• [WHAT YOU WILL DO]
Beneath this instruction is a listing. Transcribe from it only the stretch from the line with "- Library cleanup automation" through the line with "Create professional, branded", both end lines included, exactly as written.

---------------

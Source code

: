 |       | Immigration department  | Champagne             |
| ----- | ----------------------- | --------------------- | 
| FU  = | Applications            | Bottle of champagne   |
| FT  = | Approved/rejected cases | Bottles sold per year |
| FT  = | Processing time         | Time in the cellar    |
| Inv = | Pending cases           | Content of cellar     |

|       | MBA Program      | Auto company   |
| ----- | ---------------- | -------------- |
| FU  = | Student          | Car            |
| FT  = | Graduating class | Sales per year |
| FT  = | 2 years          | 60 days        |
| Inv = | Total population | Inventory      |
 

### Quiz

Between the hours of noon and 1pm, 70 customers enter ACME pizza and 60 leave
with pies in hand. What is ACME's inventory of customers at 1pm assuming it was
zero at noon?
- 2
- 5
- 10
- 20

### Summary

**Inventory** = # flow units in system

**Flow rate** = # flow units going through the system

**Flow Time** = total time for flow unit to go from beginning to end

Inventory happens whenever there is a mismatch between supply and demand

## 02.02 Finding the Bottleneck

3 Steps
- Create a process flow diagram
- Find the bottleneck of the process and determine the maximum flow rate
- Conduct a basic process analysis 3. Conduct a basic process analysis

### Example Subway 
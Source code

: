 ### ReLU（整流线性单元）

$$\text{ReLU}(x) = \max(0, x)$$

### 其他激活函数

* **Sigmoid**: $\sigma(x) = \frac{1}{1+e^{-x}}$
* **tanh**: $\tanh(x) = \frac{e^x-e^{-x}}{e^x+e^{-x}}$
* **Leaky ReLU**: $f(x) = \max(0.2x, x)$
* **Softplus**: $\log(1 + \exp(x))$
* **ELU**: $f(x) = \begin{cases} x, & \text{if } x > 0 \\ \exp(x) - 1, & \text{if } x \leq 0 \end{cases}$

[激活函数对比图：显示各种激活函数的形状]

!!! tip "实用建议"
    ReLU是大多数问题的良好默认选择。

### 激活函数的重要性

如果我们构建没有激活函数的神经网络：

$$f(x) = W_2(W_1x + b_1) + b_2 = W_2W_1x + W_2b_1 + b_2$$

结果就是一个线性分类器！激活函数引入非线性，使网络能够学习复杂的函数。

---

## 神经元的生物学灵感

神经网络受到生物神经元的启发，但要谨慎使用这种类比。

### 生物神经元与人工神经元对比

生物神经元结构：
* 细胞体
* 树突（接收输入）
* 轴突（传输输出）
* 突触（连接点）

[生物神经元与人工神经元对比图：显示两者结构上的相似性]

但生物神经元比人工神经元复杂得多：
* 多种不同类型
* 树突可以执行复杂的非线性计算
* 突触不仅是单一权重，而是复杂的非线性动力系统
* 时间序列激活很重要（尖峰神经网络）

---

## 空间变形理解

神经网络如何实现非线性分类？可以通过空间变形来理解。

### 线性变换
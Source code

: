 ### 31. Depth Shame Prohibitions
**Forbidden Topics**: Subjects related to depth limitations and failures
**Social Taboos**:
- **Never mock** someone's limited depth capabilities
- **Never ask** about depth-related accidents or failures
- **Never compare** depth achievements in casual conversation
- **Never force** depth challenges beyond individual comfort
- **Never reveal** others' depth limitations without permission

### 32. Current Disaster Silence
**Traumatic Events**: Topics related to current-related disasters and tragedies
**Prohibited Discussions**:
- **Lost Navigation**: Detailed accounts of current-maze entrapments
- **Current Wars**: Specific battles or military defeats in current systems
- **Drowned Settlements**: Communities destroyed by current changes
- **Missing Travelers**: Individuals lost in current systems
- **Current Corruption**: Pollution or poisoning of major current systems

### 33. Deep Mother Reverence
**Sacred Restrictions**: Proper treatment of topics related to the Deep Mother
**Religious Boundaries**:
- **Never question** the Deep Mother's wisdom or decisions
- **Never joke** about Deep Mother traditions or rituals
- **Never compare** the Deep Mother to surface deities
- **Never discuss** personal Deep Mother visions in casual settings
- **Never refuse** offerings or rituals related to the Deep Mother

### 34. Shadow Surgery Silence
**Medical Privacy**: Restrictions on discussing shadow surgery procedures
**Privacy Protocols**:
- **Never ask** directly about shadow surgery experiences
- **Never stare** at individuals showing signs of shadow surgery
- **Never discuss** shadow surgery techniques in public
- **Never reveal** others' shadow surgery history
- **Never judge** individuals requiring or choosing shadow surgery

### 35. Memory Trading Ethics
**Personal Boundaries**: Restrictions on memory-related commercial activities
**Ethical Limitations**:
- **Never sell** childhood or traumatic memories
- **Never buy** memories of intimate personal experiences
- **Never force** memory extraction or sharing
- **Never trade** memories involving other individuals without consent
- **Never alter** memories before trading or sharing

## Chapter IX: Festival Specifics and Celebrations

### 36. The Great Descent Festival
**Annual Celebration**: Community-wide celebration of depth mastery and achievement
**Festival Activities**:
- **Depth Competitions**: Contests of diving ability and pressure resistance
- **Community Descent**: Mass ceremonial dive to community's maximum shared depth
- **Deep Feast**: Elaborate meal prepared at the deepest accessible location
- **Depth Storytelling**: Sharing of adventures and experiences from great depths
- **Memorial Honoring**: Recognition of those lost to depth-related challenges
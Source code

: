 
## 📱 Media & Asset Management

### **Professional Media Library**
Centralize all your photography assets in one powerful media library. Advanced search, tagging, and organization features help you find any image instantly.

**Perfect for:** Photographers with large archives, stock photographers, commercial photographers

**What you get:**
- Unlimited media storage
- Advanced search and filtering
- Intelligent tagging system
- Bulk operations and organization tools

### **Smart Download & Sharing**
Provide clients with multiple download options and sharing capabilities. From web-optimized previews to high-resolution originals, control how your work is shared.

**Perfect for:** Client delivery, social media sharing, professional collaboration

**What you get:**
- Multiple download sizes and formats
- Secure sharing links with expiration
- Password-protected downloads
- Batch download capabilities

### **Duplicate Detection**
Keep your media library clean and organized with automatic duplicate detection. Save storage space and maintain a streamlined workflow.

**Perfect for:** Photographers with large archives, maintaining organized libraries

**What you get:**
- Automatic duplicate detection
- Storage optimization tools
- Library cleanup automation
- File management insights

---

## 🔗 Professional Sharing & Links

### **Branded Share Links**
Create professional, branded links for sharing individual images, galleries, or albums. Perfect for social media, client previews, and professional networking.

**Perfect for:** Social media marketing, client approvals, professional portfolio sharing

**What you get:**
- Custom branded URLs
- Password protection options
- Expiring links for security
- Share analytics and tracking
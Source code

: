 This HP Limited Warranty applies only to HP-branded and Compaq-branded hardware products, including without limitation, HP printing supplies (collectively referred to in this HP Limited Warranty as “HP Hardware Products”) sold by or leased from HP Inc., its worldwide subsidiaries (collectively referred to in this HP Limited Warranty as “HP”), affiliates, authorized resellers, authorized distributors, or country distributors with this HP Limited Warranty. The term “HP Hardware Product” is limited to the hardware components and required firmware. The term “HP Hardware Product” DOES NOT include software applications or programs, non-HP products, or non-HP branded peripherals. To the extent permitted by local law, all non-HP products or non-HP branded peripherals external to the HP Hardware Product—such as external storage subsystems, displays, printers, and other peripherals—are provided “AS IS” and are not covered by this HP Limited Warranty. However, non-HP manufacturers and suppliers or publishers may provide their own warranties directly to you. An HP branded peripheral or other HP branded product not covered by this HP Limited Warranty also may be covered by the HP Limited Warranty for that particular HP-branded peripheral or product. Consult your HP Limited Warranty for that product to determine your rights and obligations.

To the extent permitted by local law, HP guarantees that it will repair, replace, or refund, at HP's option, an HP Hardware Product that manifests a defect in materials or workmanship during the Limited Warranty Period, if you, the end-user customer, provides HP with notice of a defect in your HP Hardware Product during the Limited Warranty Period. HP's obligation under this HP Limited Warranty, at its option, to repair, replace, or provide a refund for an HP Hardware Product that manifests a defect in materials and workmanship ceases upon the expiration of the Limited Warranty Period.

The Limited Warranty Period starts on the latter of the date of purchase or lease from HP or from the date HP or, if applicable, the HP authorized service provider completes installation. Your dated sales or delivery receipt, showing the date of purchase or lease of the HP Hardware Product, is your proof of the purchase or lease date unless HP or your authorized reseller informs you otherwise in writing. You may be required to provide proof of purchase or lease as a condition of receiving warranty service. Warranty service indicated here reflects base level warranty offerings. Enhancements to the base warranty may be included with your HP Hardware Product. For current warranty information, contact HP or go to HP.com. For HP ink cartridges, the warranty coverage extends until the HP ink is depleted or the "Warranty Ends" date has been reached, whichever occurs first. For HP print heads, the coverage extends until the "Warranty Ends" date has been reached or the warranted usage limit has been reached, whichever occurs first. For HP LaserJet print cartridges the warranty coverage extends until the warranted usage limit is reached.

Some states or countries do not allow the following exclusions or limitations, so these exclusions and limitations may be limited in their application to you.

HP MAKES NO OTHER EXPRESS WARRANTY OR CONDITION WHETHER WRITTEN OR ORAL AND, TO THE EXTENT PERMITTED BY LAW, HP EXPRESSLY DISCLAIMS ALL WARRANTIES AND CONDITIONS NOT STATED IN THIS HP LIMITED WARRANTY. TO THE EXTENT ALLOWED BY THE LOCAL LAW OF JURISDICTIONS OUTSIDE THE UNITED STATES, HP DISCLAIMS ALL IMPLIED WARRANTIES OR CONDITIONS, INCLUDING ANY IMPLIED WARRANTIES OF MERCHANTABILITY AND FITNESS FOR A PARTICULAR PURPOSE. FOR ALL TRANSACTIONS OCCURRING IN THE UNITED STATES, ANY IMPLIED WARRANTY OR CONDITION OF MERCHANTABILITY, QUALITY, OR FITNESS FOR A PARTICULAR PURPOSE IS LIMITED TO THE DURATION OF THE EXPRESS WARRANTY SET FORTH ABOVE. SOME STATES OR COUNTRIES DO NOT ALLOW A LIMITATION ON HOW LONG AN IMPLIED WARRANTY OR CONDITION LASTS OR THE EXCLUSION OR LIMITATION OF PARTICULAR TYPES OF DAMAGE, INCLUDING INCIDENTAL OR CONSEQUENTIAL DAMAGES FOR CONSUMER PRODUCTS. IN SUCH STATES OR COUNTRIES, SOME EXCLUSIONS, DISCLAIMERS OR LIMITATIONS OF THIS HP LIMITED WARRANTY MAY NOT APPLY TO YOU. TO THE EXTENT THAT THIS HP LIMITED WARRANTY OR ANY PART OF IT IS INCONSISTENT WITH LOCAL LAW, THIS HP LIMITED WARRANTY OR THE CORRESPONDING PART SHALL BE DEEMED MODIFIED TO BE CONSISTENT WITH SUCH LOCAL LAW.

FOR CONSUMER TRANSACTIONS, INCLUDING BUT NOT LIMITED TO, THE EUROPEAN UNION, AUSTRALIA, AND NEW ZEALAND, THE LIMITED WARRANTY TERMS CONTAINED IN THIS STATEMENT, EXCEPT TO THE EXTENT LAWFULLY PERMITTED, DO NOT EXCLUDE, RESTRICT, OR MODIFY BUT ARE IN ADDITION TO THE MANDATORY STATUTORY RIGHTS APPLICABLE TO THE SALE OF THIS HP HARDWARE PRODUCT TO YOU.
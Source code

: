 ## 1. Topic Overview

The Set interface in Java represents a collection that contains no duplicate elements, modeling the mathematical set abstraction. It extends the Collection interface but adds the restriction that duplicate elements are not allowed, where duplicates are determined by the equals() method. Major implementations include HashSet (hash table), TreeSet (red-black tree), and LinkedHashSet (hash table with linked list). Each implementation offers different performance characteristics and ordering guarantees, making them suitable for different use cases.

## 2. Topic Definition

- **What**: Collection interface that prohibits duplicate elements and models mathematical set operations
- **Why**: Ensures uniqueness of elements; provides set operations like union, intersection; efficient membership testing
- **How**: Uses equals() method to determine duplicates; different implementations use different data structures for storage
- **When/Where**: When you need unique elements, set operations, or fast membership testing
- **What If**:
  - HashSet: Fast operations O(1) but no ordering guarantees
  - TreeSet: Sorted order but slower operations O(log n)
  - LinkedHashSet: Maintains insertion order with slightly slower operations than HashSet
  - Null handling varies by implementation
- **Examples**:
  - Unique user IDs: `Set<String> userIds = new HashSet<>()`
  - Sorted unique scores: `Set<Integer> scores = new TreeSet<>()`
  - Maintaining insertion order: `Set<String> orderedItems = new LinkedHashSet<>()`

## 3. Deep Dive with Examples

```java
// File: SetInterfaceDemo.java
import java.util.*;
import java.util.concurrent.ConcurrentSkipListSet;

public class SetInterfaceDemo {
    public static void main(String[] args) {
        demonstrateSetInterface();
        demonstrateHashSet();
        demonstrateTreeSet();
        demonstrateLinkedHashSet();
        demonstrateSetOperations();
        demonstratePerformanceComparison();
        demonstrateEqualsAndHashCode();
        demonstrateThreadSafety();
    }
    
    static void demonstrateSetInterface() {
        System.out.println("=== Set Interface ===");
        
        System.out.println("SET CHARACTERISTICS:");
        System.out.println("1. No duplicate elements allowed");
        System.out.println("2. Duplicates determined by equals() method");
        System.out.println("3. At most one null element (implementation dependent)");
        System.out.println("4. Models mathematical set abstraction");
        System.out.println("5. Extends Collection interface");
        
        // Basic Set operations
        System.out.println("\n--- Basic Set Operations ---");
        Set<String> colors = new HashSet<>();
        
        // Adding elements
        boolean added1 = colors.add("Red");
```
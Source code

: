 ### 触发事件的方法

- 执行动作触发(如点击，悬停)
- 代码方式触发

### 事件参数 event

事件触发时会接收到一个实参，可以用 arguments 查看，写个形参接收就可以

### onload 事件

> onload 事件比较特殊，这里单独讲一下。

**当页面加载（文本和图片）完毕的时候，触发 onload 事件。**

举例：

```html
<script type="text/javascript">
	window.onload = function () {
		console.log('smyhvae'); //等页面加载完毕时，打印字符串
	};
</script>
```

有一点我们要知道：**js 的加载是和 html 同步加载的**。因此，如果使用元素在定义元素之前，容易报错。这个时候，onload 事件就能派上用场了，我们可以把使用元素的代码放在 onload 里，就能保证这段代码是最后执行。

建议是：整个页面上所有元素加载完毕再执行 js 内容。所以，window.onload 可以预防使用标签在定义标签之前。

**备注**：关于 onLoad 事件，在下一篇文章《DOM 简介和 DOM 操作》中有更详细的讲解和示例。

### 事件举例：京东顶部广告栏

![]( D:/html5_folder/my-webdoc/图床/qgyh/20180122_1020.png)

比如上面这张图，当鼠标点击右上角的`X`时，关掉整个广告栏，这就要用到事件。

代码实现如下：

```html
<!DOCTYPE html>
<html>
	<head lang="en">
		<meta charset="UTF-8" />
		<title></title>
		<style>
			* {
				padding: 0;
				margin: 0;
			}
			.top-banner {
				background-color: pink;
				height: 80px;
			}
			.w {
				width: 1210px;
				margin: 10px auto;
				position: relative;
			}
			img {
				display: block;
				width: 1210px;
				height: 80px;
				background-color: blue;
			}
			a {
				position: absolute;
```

---------------

• [ANSWER SPACE]
- Library cleanup automation
- File management insights

---

## 🔗 Professional Sharing & Links

### **Branded Share Links**
Create professional, branded links for sharing individual images, galleries, or albums. Perfect for social media, client previews, and professional networking.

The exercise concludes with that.